▸ **YOUR GOAL**:
In these entries, tally the lines where "label" occurs. Respond with only the count.

▸ **DATA SHOWN**:

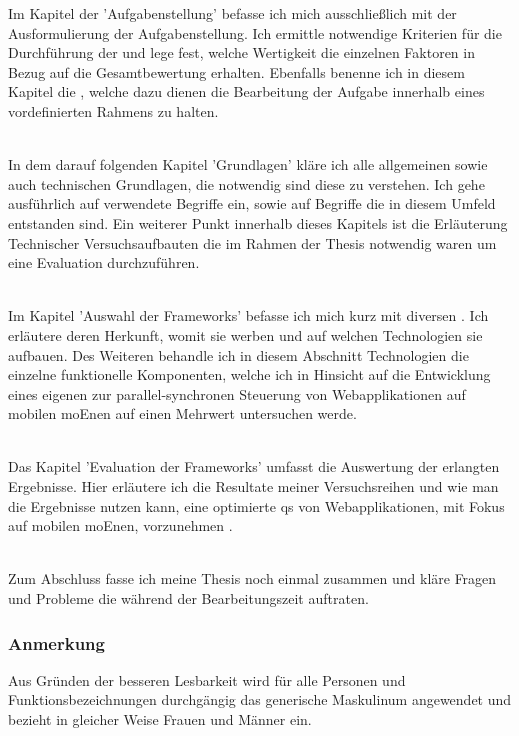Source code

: \pagebreak
Im Kapitel der 'Aufgabenstellung' befasse ich mich ausschließlich mit der Ausformulierung der Aufgabenstellung. Ich ermittle notwendige Kriterien für die Durchführung der  und lege fest, welche Wertigkeit die einzelnen Faktoren in Bezug auf die Gesamtbewertung erhalten. Ebenfalls benenne ich in diesem Kapitel die , welche dazu dienen die Bearbeitung der Aufgabe innerhalb eines vordefinierten Rahmens zu halten.

\\In dem darauf folgenden Kapitel 'Grundlagen' kläre ich alle allgemeinen sowie auch technischen Grundlagen, die notwendig sind diese  zu verstehen. Ich gehe ausführlich auf verwendete Begriffe ein, sowie auf Begriffe die in diesem Umfeld entstanden sind. Ein weiterer Punkt innerhalb dieses Kapitels ist die Erläuterung Technischer Versuchsaufbauten die im Rahmen der Thesis notwendig waren um eine Evaluation durchzuführen.

\\Im Kapitel 'Auswahl der \Gls{Framework}s' befasse ich mich kurz mit diversen . Ich erläutere deren Herkunft, womit sie werben und auf welchen Technologien sie aufbauen. Des Weiteren behandle ich in diesem Abschnitt Technologien die einzelne funktionelle Komponenten, welche ich in Hinsicht auf die Entwicklung eines eigenen  zur \Gls{parallel-synchron}en Steuerung von Webapplikationen auf mobilen \Gls{moEn}en auf einen Mehrwert untersuchen werde.

\\Das Kapitel 'Evaluation der \Gls{Framework}s' umfasst die Auswertung der erlangten Ergebnisse. Hier erläutere ich die Resultate meiner Versuchsreihen und wie man die Ergebnisse nutzen kann, eine optimierte \Gls{qs} von Webapplikationen, mit Fokus auf mobilen \Gls{moEn}en, vorzunehmen .

\\Zum Abschluss fasse ich meine Thesis noch einmal zusammen und kläre Fragen und Probleme die während der Bearbeitungszeit auftraten.

\vfill
\subsubsection{Anmerkung}
Aus Gründen der besseren Lesbarkeit wird für alle Personen und Funktionsbezeichnungen durchgängig das generische Maskulinum angewendet und bezieht in gleicher Weise Frauen und Männer ein.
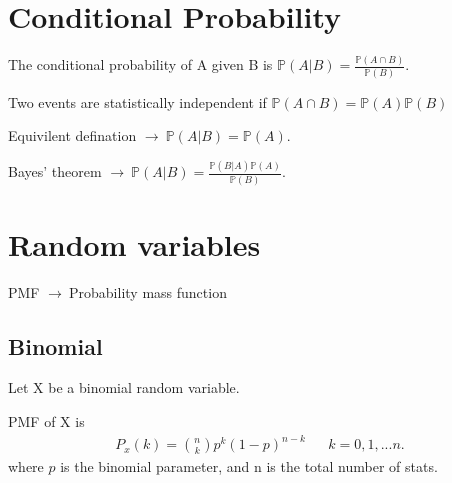 \documentclass[10pt,a4paper]{article}
\newcommand{\prob}{\mathbb{P}}
\newcommand{\g}{$\rightarrow\ $}
\begin{document}
  \section{Conditional Probability}

  \begin{fact}{}{}
    The conditional probability of A given B is $\prob(A|B) = \frac{\prob(A\cap B)}{\prob(B)}$.
  \end{fact}

  \begin{fact}{}{}
    Two events are statistically independent if $\prob(A\cap B) = \prob(A)\prob(B)$
  \end{fact}

  Equivilent defination \g $\prob(A|B) = \prob(A)$.

  \begin{fact}{}{}
    Bayes’ theorem \g $\prob(A|B) = \frac{\prob (B|A)\prob(A)}{\prob(B)}$.
  \end{fact}


  \section{Random variables}

  PMF \g Probability mass function

  \subsection{Binomial}

  \begin{fact}{}{}
    Let X be a binomial random variable.

    PMF of X is
    \begin{align}
      P_x(k) = \binom{n}{k}p^k(1-p)^{n-k} &&k=0,1,...n.
    \end{align}
    where $p$ is the binomial parameter, and n is the total number of stats.

  \end{fact}
\end{document}
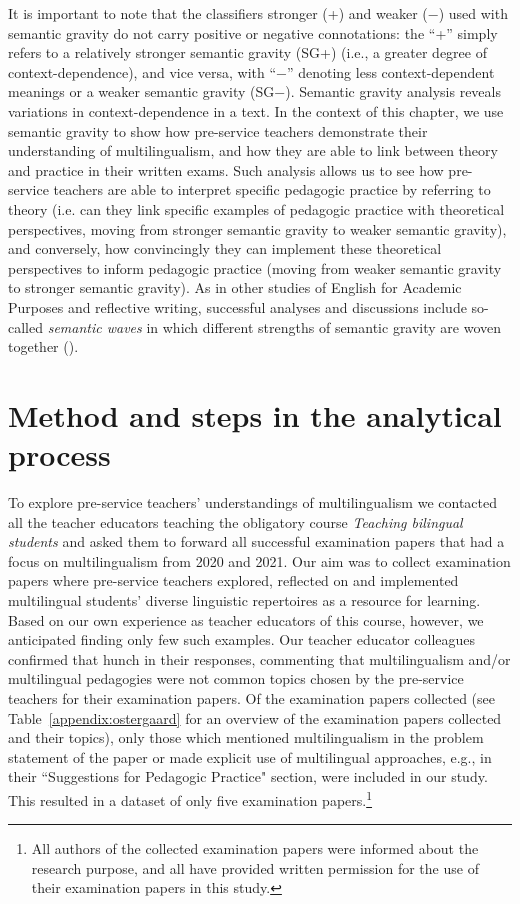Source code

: \documentclass[output=paper]{langscibook}
\begin{document}
It is important to note that the classifiers stronger (+) and weaker (−) used with semantic gravity do not carry positive or negative connotations: the “+” simply refers to a relatively stronger semantic gravity (SG+) (i.e., a greater degree of context-dependence), and vice versa, with “−” denoting less context-dependent meanings or a weaker semantic gravity (SG−). Semantic gravity analysis reveals variations in context-dependence in a text. In the context of this chapter, we use semantic gravity to show how pre-service teachers demonstrate their understanding of multilingualism, and how they are able to link between theory and practice in their written exams. Such analysis allows us to see how pre-service teachers are able to interpret specific pedagogic practice by referring to theory (i.e. can they link specific examples of pedagogic practice with theoretical perspectives, moving from stronger semantic gravity to weaker semantic gravity), and conversely, how convincingly they can implement these theoretical perspectives to inform pedagogic practice (moving from weaker semantic gravity to stronger semantic gravity). As in other studies of English for Academic Purposes and reflective writing, successful analyses and discussions include so-called \textit{semantic waves} in which different strengths of semantic gravity are woven together (\citealt{Kirk2017, Meidell_sigsgaard2021, TilakaratnaSzenes2021}).

\section{Method and steps in the analytical process}

To explore pre-service teachers’ understandings of multilingualism we contacted all the teacher educators teaching the obligatory course \textit{Teaching bilingual students} and asked them to forward all successful examination papers that had a focus on multilingualism from 2020 and 2021. Our aim was to collect examination papers where pre-service teachers explored, reflected on and implemented multilingual students’ diverse linguistic repertoires as a resource for learning. Based on our own experience as teacher educators of this course, however, we anticipated finding only few such examples. Our teacher educator colleagues confirmed that hunch in their responses, commenting that multilingualism and\slash or multilingual pedagogies were not common topics chosen by the pre\hyp service teachers for their examination papers. Of the examination papers collected (see Table~\ref{appendix:ostergaard} for an overview of the examination papers collected and their topics), only those which mentioned multilingualism in the problem statement of the paper or made explicit use of multilingual approaches, e.g., in their ``Suggestions for Pedagogic Practice" section, were included in our study. This resulted in a dataset of only five examination papers.\footnote{All authors of the collected examination papers were informed about the research purpose, and all have provided written permission for the use of their examination papers in this study.}
\end{document}
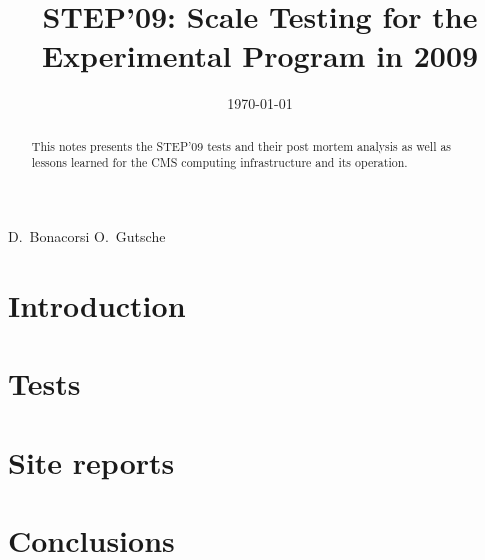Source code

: \documentclass{cmspaper}
\begin{document}
\begin{titlepage}


  \date{\today}

  \title{STEP'09: Scale Testing for the Experimental Program in 2009}

  \begin{Authlist}
    D.~Bonacorsi
     O.~Gutsche
  \end{Authlist}


  \begin{abstract}
    This notes presents the STEP'09 tests and their post mortem
    analysis as well as lessons learned for the CMS computing
    infrastructure and its operation.
  \end{abstract} 


\end{titlepage}

\setcounter{tocdepth}{2}
\tableofcontents

\newpage

\section{Introduction}
\label{sec:intro}

\newpage

\section{Tests}
\label{sec:tests}









\newpage

\section{Site reports}
\label{sec:sites}















\newpage

\section{Conclusions}
\label{sec:con}


\end{document}
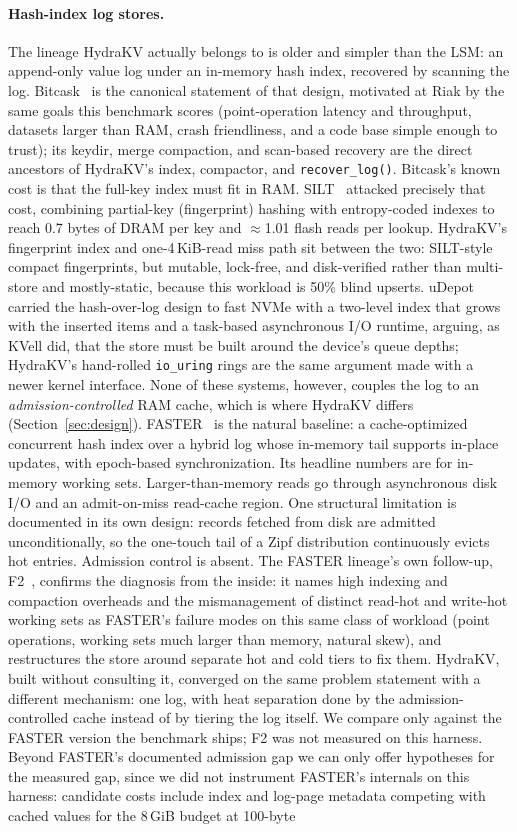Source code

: \documentclass{article}
\newcommand{\MemBudget}{8\,GiB}
\begin{document}
\paragraph{Hash-index log stores.} The lineage HydraKV actually belongs to is older and simpler than the LSM: an append-only value log under an in-memory hash index, recovered by scanning the log. Bitcask~\cite{bitcask} is the canonical statement of that design, motivated at Riak by the same goals this benchmark scores (point-operation latency and throughput, datasets larger than RAM, crash friendliness, and a code base simple enough to trust); its keydir, merge compaction, and scan-based recovery are the direct ancestors of HydraKV's index, compactor, and \texttt{recover\_log()}. Bitcask's known cost is that the full-key index must fit in RAM. SILT~\cite{silt} attacked precisely that cost, combining partial-key (fingerprint) hashing with entropy-coded indexes to reach 0.7 bytes of DRAM per key and $\approx$1.01 flash reads per lookup. HydraKV's fingerprint index and one-4\,KiB-read miss path sit between the two: SILT-style compact fingerprints, but mutable, lock-free, and disk-verified rather than multi-store and mostly-static, because this workload is 50\% blind upserts. uDepot~\cite{udepot} carried the hash-over-log design to fast NVMe with a two-level index that grows with the inserted items and a task-based asynchronous I/O runtime, arguing, as KVell did, that the store must be built around the device's queue depths; HydraKV's hand-rolled \texttt{io\_uring} rings are the same argument made with a newer kernel interface. None of these systems, however, couples the log to an \emph{admission-controlled} RAM cache, which is where HydraKV differs (Section~\ref{sec:design}). FASTER~\cite{faster} is the natural baseline: a cache-optimized concurrent hash index over a hybrid log whose in-memory tail supports in-place updates, with epoch-based synchronization. Its headline numbers are for in-memory working sets. Larger-than-memory reads go through asynchronous disk I/O and an admit-on-miss read-cache region. One structural limitation is documented in its own design: records fetched from disk are admitted unconditionally, so the one-touch tail of a Zipf distribution continuously evicts hot entries. Admission control is absent. The FASTER lineage's own follow-up, F2~\cite{ftwo}, confirms the diagnosis from the inside: it names high indexing and compaction overheads and the mismanagement of distinct read-hot and write-hot working sets as FASTER's failure modes on this same class of workload (point operations, working sets much larger than memory, natural skew), and restructures the store around separate hot and cold tiers to fix them. HydraKV, built without consulting it, converged on the same problem statement with a different mechanism: one log, with heat separation done by the admission-controlled cache instead of by tiering the log itself. We compare only against the FASTER version the benchmark ships; F2 was not measured on this harness. Beyond FASTER's documented admission gap we can only offer hypotheses for the measured gap, since we did not instrument FASTER's internals on this harness: candidate costs include index and log-page metadata competing with cached values for the \MemBudget{} budget at 100-byte 
\end{document}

▸ **THE ANSWER**:
4